Goniący play-offy Dallas Mavericks mieli tej nocy znacznie więcej motywacji. Przyjechali do stolicy kraju i wygrali na bardzo trudnym terenie. Dla Washington Wizards to druga porażka z rzędu. Podopieczni Scotta Brooksa nie mieli odpowiedzi na znakomitą czwartą kwartę gości z Teksasu.

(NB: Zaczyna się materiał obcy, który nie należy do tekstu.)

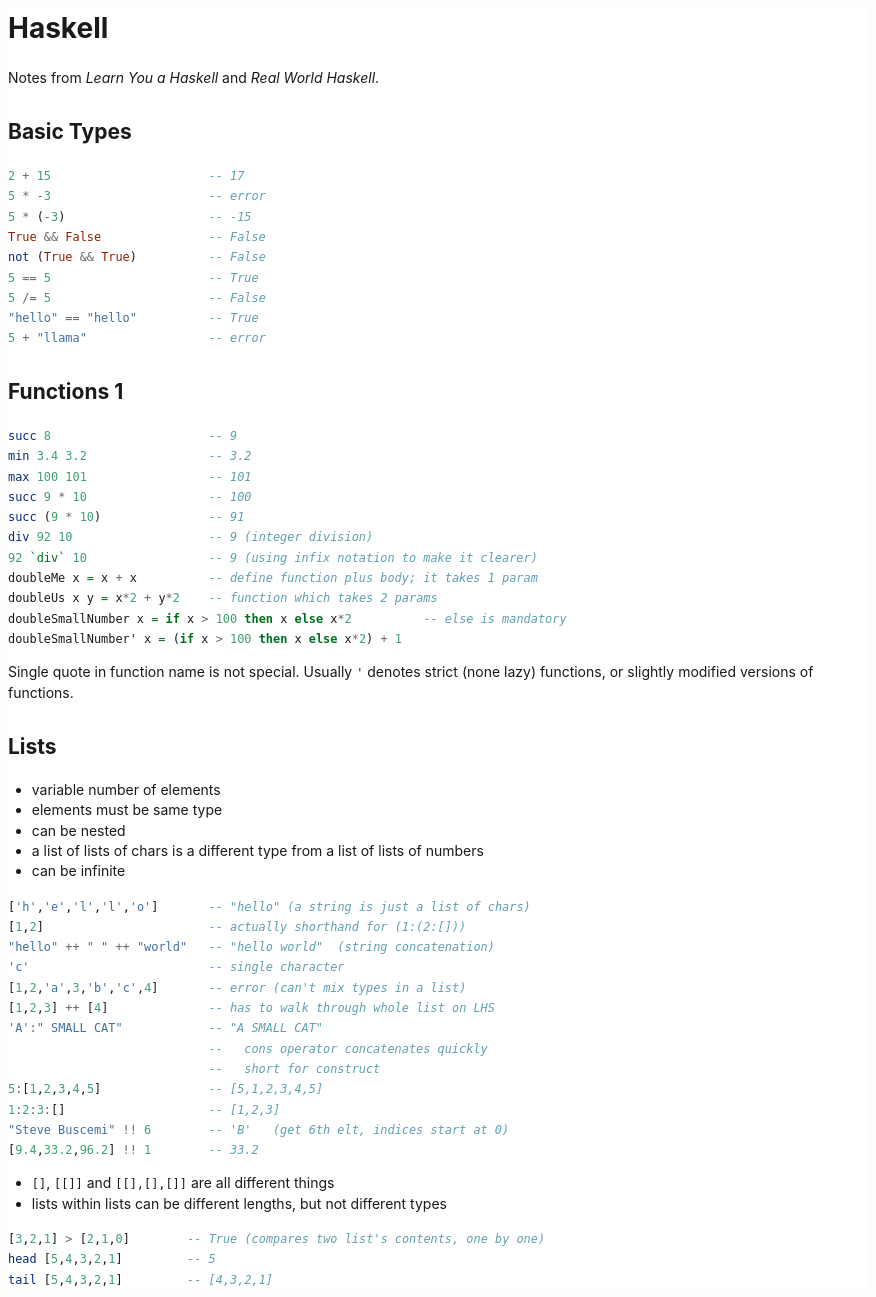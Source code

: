 # Haskell
Notes from *Learn You a Haskell* and *Real World Haskell*.

## Basic Types
```Haskell
2 + 15                      -- 17
5 * -3                      -- error
5 * (-3)                    -- -15
True && False               -- False
not (True && True)          -- False
5 == 5                      -- True
5 /= 5                      -- False
"hello" == "hello"          -- True
5 + "llama"                 -- error
```

## Functions 1
```Haskell
succ 8                      -- 9
min 3.4 3.2                 -- 3.2
max 100 101                 -- 101
succ 9 * 10                 -- 100
succ (9 * 10)               -- 91
div 92 10                   -- 9 (integer division)
92 `div` 10                 -- 9 (using infix notation to make it clearer)
doubleMe x = x + x          -- define function plus body; it takes 1 param
doubleUs x y = x*2 + y*2    -- function which takes 2 params
doubleSmallNumber x = if x > 100 then x else x*2          -- else is mandatory
doubleSmallNumber' x = (if x > 100 then x else x*2) + 1
```
Single quote in function name is not special.
Usually `'` denotes strict (none lazy) functions, or slightly modified versions
of functions.

## Lists
- variable number of elements
- elements must be same type
- can be nested
- a list of lists of chars is a different type from a list of lists of numbers
- can be infinite
```Haskell
['h','e','l','l','o']       -- "hello" (a string is just a list of chars)
[1,2]                       -- actually shorthand for (1:(2:[]))
"hello" ++ " " ++ "world"   -- "hello world"  (string concatenation)
'c'                         -- single character
[1,2,'a',3,'b','c',4]       -- error (can't mix types in a list)
[1,2,3] ++ [4]              -- has to walk through whole list on LHS
'A':" SMALL CAT"            -- "A SMALL CAT"
                            --   cons operator concatenates quickly
                            --   short for construct
5:[1,2,3,4,5]               -- [5,1,2,3,4,5]
1:2:3:[]                    -- [1,2,3]
"Steve Buscemi" !! 6        -- 'B'   (get 6th elt, indices start at 0)
[9.4,33.2,96.2] !! 1        -- 33.2
```
- `[]`, `[[]]` and `[[],[],[]]` are all different things
- lists within lists can be different lengths, but not different types
```Haskell
[3,2,1] > [2,1,0]        -- True (compares two list's contents, one by one)
head [5,4,3,2,1]         -- 5
tail [5,4,3,2,1]         -- [4,3,2,1]
```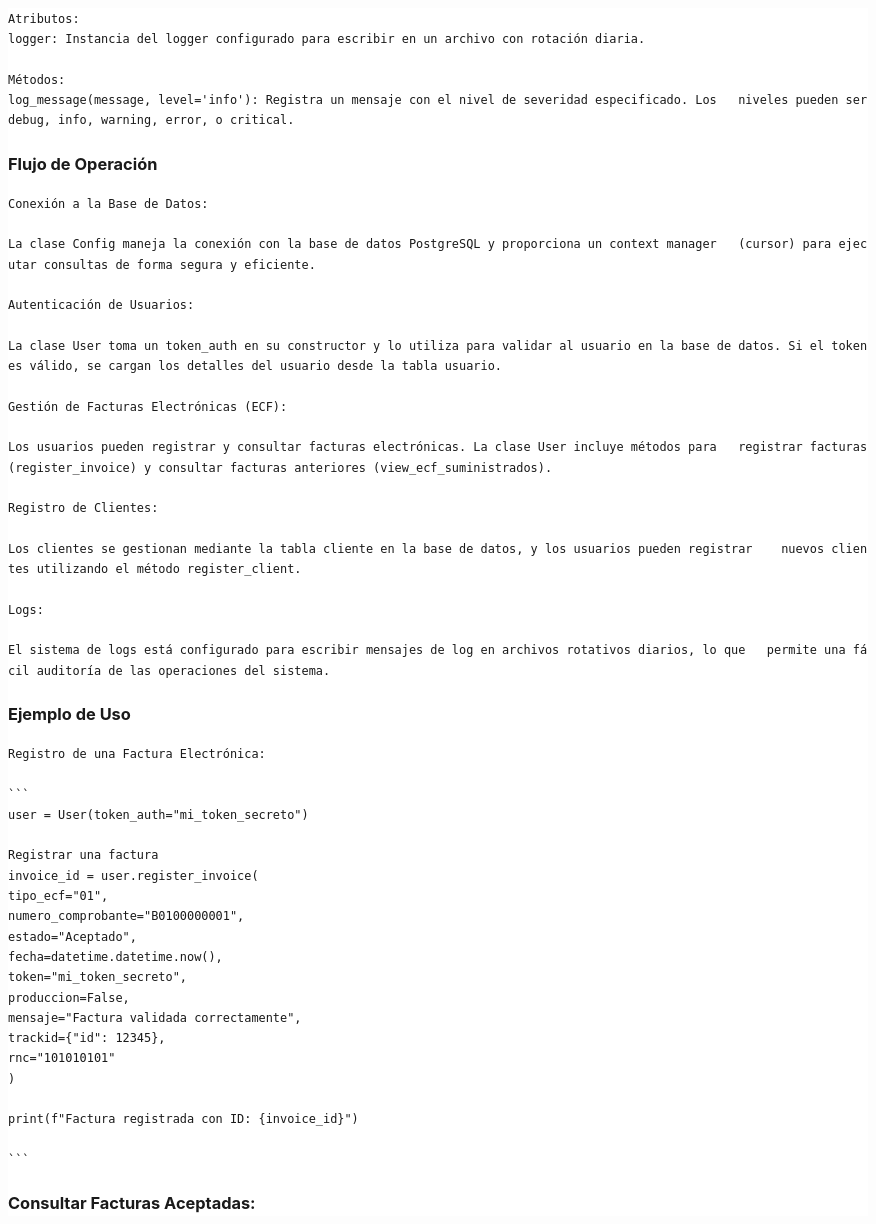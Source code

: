     Atributos:
    logger: Instancia del logger configurado para escribir en un archivo con rotación diaria.

    Métodos:
    log_message(message, level='info'): Registra un mensaje con el nivel de severidad especificado. Los   niveles pueden ser debug, info, warning, error, o critical.

### Flujo de Operación

    Conexión a la Base de Datos:

    La clase Config maneja la conexión con la base de datos PostgreSQL y proporciona un context manager   (cursor) para ejecutar consultas de forma segura y eficiente.

    Autenticación de Usuarios:

    La clase User toma un token_auth en su constructor y lo utiliza para validar al usuario en la base de datos. Si el token es válido, se cargan los detalles del usuario desde la tabla usuario.

    Gestión de Facturas Electrónicas (ECF):

    Los usuarios pueden registrar y consultar facturas electrónicas. La clase User incluye métodos para   registrar facturas (register_invoice) y consultar facturas anteriores (view_ecf_suministrados).

    Registro de Clientes:

    Los clientes se gestionan mediante la tabla cliente en la base de datos, y los usuarios pueden registrar    nuevos clientes utilizando el método register_client.

    Logs:

    El sistema de logs está configurado para escribir mensajes de log en archivos rotativos diarios, lo que   permite una fácil auditoría de las operaciones del sistema.



### Ejemplo de Uso

    Registro de una Factura Electrónica:

    ```
    user = User(token_auth="mi_token_secreto")

    Registrar una factura
    invoice_id = user.register_invoice(
    tipo_ecf="01",
    numero_comprobante="B0100000001",
    estado="Aceptado",
    fecha=datetime.datetime.now(),
    token="mi_token_secreto",
    produccion=False,
    mensaje="Factura validada correctamente",
    trackid={"id": 12345},
    rnc="101010101"
    )

    print(f"Factura registrada con ID: {invoice_id}")

    ```
### Consultar Facturas Aceptadas:
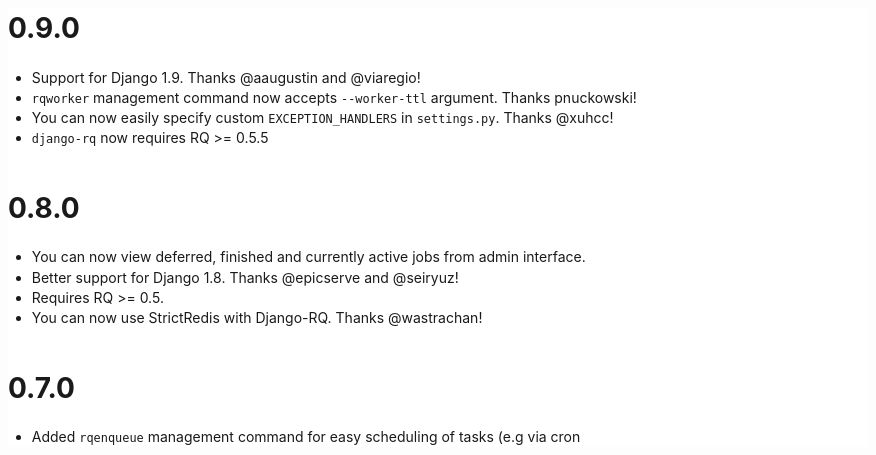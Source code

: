 # 0.9.0

-   Support for Django 1.9. Thanks @aaugustin and @viaregio!
-   `rqworker` management command now accepts `--worker-ttl` argument.
    Thanks pnuckowski!
-   You can now easily specify custom `EXCEPTION_HANDLERS` in
    `settings.py`. Thanks @xuhcc!
-   `django-rq` now requires RQ &gt;= 0.5.5

# 0.8.0

-   You can now view deferred, finished and currently active jobs from
    admin interface.
-   Better support for Django 1.8. Thanks @epicserve and @seiryuz!
-   Requires RQ &gt;= 0.5.
-   You can now use StrictRedis with Django-RQ. Thanks @wastrachan!

# 0.7.0

-   Added `rqenqueue` management command for easy scheduling of tasks
    (e.g via cron
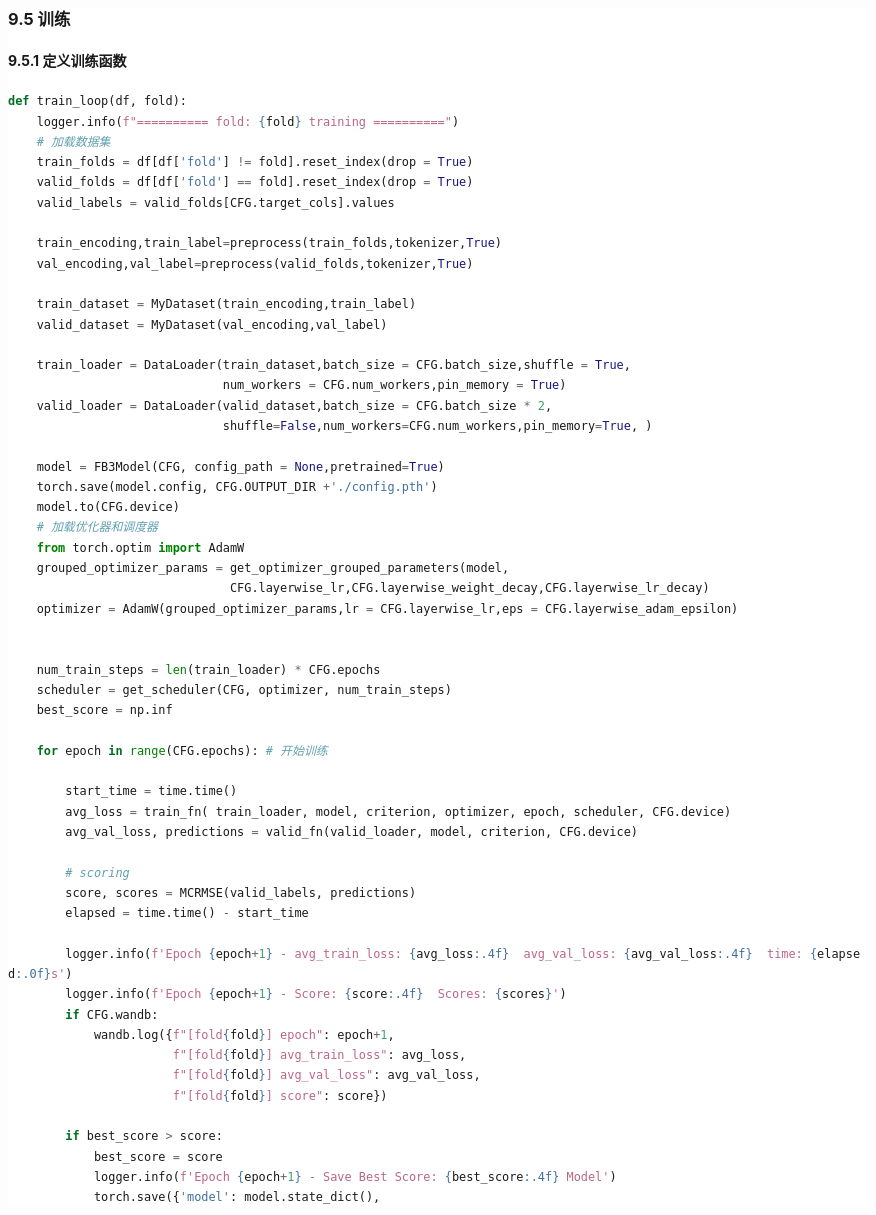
 ```python
```
### 9.5 训练
#### 9.5.1 定义训练函数

```python
def train_loop(df, fold):
    logger.info(f"========== fold: {fold} training ==========")
    # 加载数据集
    train_folds = df[df['fold'] != fold].reset_index(drop = True)
    valid_folds = df[df['fold'] == fold].reset_index(drop = True)
    valid_labels = valid_folds[CFG.target_cols].values
    
    train_encoding,train_label=preprocess(train_folds,tokenizer,True)
    val_encoding,val_label=preprocess(valid_folds,tokenizer,True)
    
    train_dataset = MyDataset(train_encoding,train_label)
    valid_dataset = MyDataset(val_encoding,val_label)
    
    train_loader = DataLoader(train_dataset,batch_size = CFG.batch_size,shuffle = True, 
                              num_workers = CFG.num_workers,pin_memory = True)
    valid_loader = DataLoader(valid_dataset,batch_size = CFG.batch_size * 2,
                              shuffle=False,num_workers=CFG.num_workers,pin_memory=True, )
    
    model = FB3Model(CFG, config_path = None,pretrained=True) 
    torch.save(model.config, CFG.OUTPUT_DIR +'./config.pth')
    model.to(CFG.device)  
    # 加载优化器和调度器
    from torch.optim import AdamW
    grouped_optimizer_params = get_optimizer_grouped_parameters(model, 
                               CFG.layerwise_lr,CFG.layerwise_weight_decay,CFG.layerwise_lr_decay)
    optimizer = AdamW(grouped_optimizer_params,lr = CFG.layerwise_lr,eps = CFG.layerwise_adam_epsilon)
       

    num_train_steps = len(train_loader) * CFG.epochs
    scheduler = get_scheduler(CFG, optimizer, num_train_steps)
    best_score = np.inf

    for epoch in range(CFG.epochs): # 开始训练

        start_time = time.time()
        avg_loss = train_fn( train_loader, model, criterion, optimizer, epoch, scheduler, CFG.device)
        avg_val_loss, predictions = valid_fn(valid_loader, model, criterion, CFG.device)
        
        # scoring
        score, scores = MCRMSE(valid_labels, predictions)
        elapsed = time.time() - start_time

        logger.info(f'Epoch {epoch+1} - avg_train_loss: {avg_loss:.4f}  avg_val_loss: {avg_val_loss:.4f}  time: {elapsed:.0f}s')
        logger.info(f'Epoch {epoch+1} - Score: {score:.4f}  Scores: {scores}')
        if CFG.wandb:
            wandb.log({f"[fold{fold}] epoch": epoch+1, 
                       f"[fold{fold}] avg_train_loss": avg_loss, 
                       f"[fold{fold}] avg_val_loss": avg_val_loss,
                       f"[fold{fold}] score": score})
        
        if best_score > score:
            best_score = score
            logger.info(f'Epoch {epoch+1} - Save Best Score: {best_score:.4f} Model')
            torch.save({'model': model.state_dict(),
```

DALLAS MAVERICKS – WASHINGTON WIZARDS 112:107
Druga połowa sezonu w wykonaniu Dallas Mavericks jest tym, co zapewniłoby im pewne miejsce w play-offach, gdyby taką formę prezentowali od samego początku. Formuła Ricka Carlisle’a – choć sie zacina – zaczęła działać, a jego zawodnicy coraz lepiej czują się ze sobą na parkiecie. Doskonałym tego potwierdzeniem była czwwarta kwarta w meczu z Washington Wizards. Goście rozłożyli miejscowych na łopatki swoją taktyczną koszykówką i wywieźli z DC bardzo cenne zwycięstwo. Jednak by awansować do kolejnej fazy, oprócz zwycięstw, będą potrzebowali także odrobinę szczęścia.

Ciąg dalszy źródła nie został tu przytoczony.